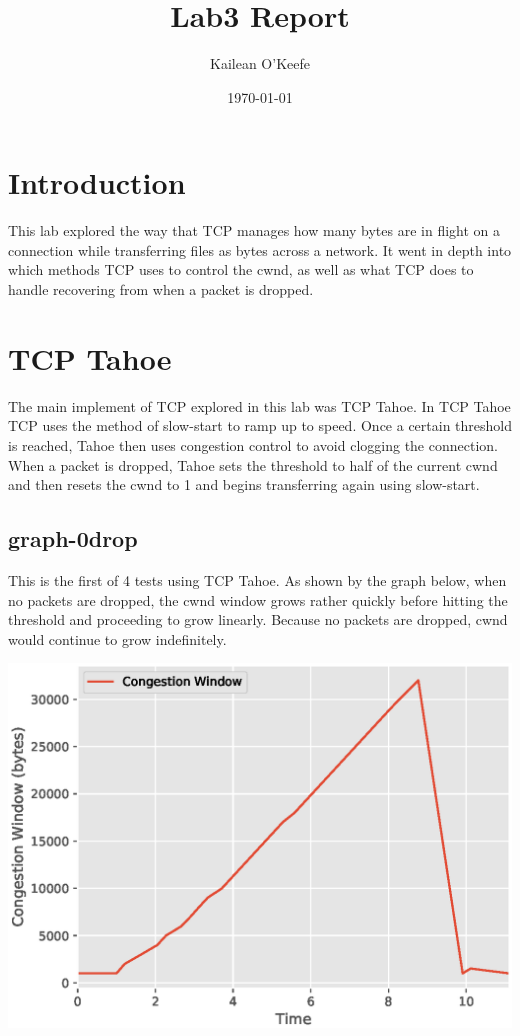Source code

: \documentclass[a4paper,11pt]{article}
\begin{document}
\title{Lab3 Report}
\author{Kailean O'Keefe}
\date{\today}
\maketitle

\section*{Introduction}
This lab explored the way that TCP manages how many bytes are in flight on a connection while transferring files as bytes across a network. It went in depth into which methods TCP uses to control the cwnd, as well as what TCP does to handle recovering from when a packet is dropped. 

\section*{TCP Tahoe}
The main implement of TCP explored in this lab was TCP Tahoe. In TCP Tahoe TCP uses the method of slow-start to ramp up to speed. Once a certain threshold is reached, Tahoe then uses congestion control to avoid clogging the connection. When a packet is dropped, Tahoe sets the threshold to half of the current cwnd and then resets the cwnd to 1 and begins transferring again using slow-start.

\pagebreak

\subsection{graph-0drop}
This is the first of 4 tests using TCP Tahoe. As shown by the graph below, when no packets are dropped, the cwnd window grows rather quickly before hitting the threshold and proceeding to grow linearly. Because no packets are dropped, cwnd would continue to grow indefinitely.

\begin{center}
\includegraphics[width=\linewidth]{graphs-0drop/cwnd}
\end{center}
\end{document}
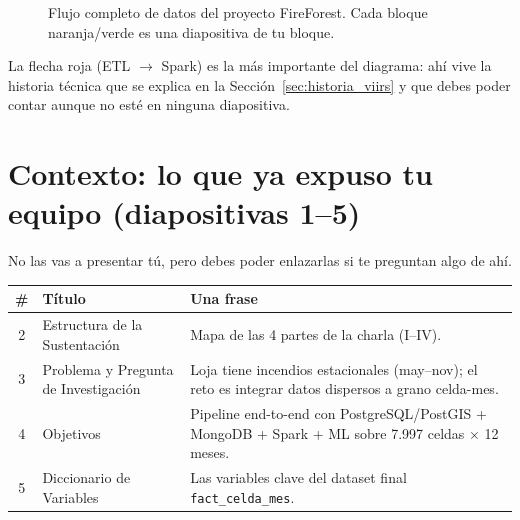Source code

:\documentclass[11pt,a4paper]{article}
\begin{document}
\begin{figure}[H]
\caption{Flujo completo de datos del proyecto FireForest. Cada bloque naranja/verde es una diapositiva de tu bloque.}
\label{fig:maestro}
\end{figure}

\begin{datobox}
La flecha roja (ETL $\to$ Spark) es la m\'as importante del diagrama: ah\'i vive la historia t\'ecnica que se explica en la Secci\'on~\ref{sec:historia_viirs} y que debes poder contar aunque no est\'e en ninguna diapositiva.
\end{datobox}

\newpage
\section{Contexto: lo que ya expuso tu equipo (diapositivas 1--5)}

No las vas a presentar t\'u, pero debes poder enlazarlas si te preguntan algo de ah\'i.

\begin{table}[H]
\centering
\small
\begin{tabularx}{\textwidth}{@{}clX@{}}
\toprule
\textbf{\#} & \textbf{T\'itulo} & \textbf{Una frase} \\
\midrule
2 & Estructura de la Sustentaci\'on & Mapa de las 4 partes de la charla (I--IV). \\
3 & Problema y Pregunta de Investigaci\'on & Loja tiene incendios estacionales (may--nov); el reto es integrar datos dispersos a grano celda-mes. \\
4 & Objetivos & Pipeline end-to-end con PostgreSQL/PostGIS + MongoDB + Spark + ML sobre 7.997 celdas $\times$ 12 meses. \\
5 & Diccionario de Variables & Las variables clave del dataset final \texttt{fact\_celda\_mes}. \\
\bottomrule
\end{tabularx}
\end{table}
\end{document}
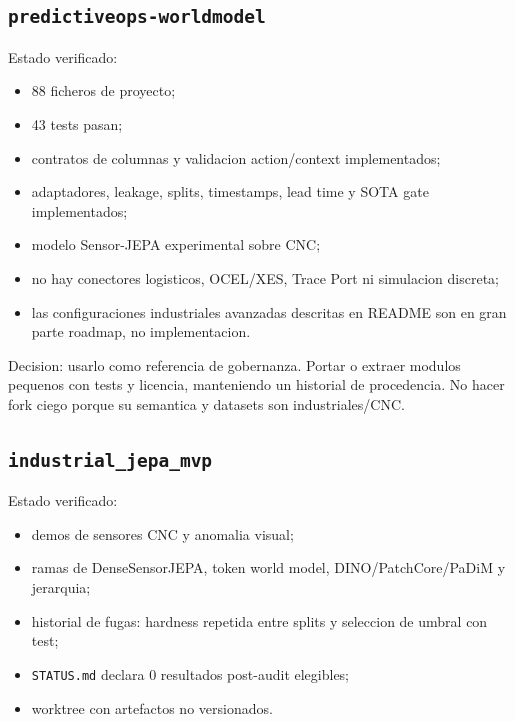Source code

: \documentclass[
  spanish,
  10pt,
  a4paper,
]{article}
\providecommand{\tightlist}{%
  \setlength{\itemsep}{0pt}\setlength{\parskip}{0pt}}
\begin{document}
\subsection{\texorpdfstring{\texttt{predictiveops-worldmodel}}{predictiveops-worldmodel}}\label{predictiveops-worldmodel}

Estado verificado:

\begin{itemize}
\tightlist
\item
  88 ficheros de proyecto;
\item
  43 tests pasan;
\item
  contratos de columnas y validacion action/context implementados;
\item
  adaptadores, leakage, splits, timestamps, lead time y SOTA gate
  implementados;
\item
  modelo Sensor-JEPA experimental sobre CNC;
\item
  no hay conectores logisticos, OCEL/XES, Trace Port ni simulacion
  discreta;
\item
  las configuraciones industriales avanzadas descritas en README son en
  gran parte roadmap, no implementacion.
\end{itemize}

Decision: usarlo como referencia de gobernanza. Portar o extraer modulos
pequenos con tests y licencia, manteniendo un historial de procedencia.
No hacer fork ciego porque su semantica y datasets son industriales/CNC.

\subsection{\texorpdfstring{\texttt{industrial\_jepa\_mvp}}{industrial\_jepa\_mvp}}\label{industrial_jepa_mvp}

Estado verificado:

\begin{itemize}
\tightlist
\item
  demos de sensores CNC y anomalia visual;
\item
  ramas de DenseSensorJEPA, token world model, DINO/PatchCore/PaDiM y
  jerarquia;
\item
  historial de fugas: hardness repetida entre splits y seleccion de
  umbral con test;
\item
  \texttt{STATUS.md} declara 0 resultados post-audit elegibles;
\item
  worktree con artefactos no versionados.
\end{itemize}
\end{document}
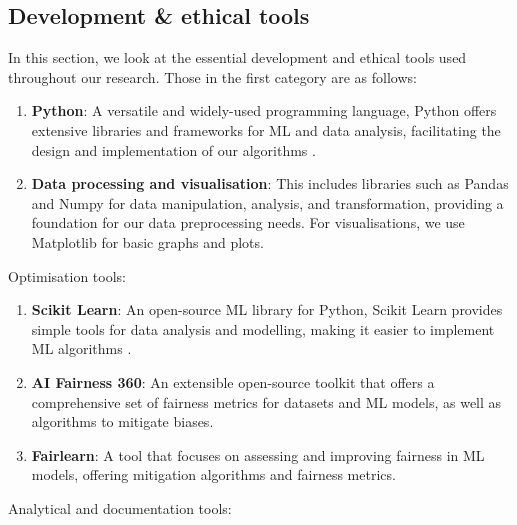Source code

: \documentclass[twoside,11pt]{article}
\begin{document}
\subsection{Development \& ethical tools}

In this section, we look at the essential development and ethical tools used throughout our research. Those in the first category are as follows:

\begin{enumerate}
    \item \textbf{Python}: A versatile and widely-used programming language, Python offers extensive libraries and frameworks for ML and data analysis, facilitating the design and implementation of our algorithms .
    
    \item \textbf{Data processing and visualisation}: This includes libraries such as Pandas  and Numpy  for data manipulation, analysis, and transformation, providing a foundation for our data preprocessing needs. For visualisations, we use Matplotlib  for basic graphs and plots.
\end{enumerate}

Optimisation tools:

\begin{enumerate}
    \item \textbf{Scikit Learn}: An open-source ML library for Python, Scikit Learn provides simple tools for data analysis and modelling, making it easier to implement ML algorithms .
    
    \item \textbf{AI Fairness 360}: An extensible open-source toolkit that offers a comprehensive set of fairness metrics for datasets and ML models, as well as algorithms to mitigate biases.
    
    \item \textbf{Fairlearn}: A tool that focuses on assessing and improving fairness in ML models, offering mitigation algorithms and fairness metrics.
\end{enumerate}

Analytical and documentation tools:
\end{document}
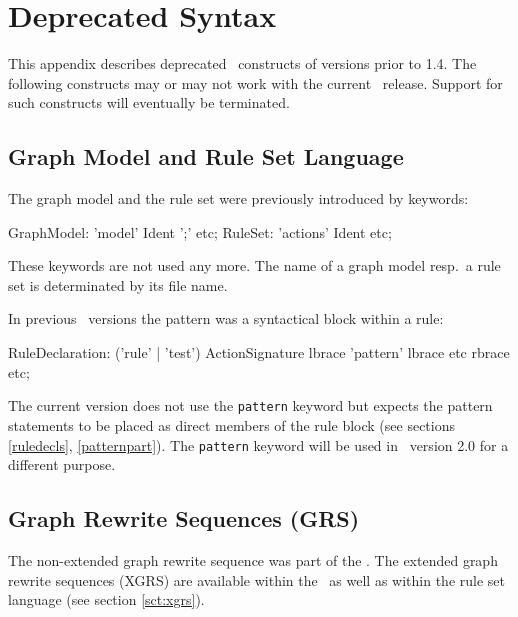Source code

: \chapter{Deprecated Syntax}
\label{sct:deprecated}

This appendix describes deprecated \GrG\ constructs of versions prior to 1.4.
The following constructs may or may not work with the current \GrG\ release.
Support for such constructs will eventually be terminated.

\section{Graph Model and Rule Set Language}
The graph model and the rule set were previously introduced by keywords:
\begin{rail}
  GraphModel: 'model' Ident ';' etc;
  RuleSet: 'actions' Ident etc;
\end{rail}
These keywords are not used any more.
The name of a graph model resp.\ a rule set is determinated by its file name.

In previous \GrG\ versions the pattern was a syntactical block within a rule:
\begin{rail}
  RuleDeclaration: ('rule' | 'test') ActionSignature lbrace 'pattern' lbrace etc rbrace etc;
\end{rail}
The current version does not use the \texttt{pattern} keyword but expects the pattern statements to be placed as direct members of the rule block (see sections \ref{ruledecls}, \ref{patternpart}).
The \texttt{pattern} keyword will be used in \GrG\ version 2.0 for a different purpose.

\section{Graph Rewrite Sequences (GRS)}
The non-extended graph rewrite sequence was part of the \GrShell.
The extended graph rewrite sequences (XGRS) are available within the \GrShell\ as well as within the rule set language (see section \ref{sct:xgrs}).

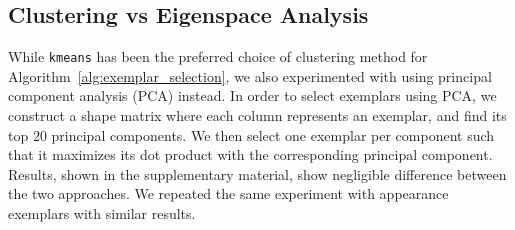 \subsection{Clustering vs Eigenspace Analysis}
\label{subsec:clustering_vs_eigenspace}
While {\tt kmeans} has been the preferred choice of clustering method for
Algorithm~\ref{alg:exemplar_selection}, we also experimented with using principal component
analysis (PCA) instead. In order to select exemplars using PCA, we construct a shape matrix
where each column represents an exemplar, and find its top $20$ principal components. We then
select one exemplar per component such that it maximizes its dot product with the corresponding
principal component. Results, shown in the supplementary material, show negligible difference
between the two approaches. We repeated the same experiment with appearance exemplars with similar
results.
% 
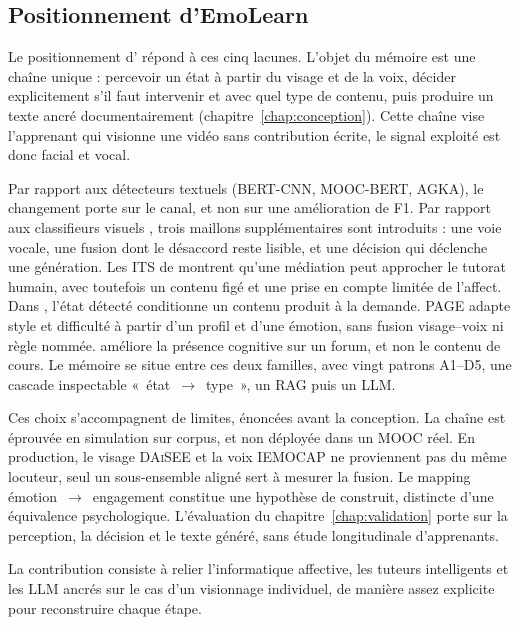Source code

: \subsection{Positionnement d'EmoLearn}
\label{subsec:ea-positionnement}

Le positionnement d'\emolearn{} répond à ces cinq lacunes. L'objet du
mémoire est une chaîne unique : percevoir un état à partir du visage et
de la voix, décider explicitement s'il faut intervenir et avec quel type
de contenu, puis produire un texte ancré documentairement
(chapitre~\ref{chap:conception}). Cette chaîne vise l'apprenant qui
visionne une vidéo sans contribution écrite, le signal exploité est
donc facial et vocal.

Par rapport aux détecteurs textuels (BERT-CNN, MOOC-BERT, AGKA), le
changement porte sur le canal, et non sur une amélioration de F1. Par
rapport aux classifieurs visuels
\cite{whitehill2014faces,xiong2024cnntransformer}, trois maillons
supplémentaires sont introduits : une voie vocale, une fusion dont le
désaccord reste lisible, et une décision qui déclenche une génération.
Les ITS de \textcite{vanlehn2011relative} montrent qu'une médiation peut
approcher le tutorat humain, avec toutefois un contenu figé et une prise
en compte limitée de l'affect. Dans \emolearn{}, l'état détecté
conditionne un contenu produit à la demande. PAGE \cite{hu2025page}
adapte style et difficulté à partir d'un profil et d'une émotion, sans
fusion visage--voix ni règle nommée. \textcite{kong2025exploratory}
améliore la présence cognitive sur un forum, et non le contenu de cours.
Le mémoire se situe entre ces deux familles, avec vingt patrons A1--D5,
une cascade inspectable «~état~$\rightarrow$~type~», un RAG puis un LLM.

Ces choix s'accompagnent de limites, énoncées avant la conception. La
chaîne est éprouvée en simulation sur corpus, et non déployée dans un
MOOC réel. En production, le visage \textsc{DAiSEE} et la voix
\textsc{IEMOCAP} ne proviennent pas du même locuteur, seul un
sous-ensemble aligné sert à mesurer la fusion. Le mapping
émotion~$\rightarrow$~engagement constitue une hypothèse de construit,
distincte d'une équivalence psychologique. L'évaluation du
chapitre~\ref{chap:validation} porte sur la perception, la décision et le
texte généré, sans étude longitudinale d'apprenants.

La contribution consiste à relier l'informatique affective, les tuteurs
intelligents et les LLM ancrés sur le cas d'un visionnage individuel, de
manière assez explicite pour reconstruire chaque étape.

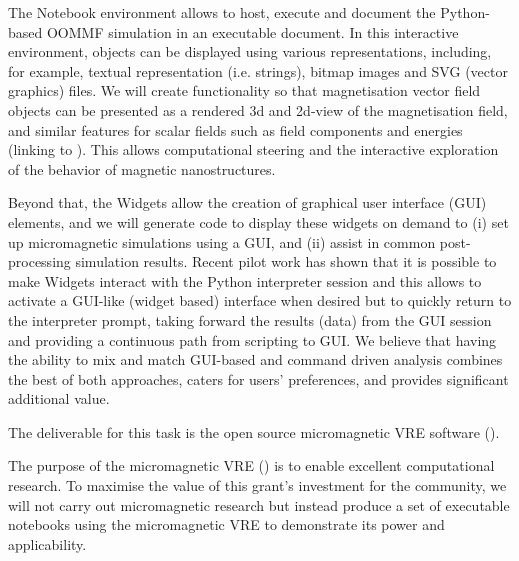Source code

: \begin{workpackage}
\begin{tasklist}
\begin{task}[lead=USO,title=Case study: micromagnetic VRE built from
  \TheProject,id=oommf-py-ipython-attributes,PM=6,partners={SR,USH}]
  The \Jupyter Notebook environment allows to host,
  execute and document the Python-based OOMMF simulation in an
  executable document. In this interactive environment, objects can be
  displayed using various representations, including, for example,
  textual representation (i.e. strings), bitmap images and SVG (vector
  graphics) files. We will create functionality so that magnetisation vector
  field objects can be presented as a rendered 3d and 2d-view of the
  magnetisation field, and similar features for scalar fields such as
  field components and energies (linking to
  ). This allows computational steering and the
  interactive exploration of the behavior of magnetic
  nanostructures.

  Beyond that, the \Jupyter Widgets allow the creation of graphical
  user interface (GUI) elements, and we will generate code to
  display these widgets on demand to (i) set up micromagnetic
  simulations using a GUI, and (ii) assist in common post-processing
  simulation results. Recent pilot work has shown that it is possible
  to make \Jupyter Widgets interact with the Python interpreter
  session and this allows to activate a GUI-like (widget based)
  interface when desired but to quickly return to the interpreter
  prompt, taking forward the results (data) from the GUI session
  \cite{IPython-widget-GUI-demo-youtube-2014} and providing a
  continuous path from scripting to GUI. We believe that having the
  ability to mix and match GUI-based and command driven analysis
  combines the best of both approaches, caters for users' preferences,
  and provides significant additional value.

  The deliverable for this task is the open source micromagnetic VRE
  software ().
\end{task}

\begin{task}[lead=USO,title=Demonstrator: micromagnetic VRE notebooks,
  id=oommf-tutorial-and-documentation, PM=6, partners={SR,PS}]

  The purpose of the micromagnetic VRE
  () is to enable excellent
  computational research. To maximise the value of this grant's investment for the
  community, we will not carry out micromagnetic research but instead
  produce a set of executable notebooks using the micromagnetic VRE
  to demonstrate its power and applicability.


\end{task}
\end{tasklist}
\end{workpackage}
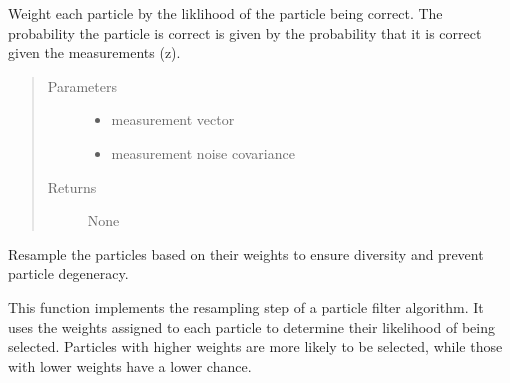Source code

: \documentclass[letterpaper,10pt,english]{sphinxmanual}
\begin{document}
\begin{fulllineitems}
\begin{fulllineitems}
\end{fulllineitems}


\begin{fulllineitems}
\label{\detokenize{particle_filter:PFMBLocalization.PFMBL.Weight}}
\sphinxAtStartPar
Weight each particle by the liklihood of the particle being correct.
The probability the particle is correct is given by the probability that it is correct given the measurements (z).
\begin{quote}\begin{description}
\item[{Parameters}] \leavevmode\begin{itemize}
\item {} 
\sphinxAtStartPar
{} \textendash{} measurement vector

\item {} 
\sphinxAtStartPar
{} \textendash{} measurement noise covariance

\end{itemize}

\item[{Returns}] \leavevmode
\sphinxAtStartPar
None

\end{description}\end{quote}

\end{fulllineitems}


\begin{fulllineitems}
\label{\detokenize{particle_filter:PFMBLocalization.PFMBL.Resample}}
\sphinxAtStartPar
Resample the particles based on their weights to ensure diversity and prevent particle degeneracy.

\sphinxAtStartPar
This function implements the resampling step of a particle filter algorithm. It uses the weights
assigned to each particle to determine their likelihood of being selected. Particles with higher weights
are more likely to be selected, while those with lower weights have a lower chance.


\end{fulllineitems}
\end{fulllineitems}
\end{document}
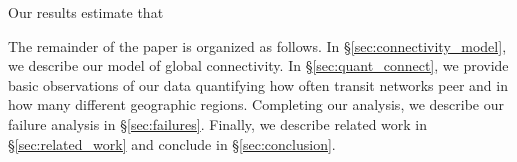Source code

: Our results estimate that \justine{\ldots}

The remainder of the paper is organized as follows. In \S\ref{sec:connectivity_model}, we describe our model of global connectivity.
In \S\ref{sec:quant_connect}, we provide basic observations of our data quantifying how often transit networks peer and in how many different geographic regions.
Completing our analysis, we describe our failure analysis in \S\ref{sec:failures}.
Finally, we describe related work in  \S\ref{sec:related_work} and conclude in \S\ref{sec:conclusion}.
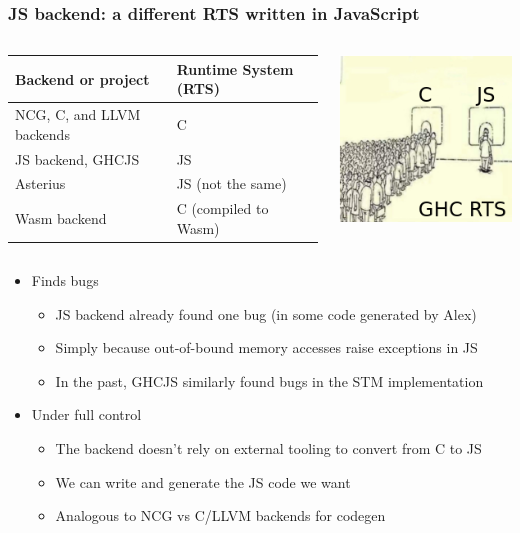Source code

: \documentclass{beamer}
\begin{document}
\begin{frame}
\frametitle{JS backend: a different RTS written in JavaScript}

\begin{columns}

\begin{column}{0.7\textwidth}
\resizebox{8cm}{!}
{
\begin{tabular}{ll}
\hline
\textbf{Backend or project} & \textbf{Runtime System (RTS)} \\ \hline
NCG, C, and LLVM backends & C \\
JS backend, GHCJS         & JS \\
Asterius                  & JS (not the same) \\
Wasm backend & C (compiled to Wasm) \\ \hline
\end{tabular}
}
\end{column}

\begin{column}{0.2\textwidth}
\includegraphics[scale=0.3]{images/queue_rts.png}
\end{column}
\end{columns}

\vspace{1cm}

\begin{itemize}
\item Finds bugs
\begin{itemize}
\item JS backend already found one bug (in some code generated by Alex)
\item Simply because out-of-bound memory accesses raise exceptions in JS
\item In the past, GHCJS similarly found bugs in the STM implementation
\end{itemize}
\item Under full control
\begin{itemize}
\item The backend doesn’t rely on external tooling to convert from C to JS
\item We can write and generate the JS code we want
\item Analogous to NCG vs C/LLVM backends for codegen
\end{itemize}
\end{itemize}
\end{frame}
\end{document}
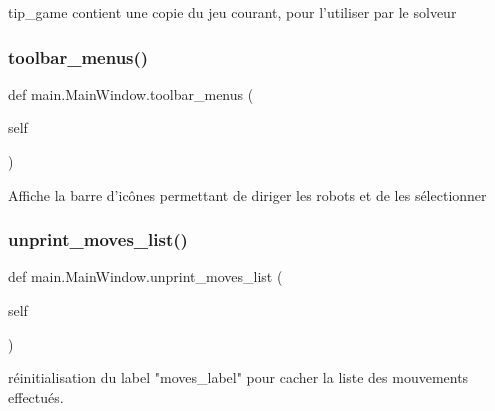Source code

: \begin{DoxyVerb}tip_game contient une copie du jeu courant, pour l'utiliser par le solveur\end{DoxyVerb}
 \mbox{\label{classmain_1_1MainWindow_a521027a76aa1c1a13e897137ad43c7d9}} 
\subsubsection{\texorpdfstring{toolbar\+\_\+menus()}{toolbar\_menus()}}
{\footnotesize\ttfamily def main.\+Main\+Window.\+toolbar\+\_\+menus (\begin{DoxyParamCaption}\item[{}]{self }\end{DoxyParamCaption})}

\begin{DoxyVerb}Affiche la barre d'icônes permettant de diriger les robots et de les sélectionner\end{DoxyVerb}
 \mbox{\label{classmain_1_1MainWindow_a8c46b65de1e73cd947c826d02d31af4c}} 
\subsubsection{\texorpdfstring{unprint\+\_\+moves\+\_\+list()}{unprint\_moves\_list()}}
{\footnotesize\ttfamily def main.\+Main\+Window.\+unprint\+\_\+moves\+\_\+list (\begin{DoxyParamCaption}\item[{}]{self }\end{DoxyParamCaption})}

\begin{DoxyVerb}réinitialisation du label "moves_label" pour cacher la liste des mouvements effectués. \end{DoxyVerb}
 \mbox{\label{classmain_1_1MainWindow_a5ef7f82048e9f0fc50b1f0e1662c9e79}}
********
→ Your task
Return every line holding the word "Jupyter" from the records.

→ Output of the exercise
  The \Jupyter Notebook environment allows to host,
  Beyond that, the \Jupyter Widgets allow the creation of graphical
  to make \Jupyter Widgets interact with the Python interpreter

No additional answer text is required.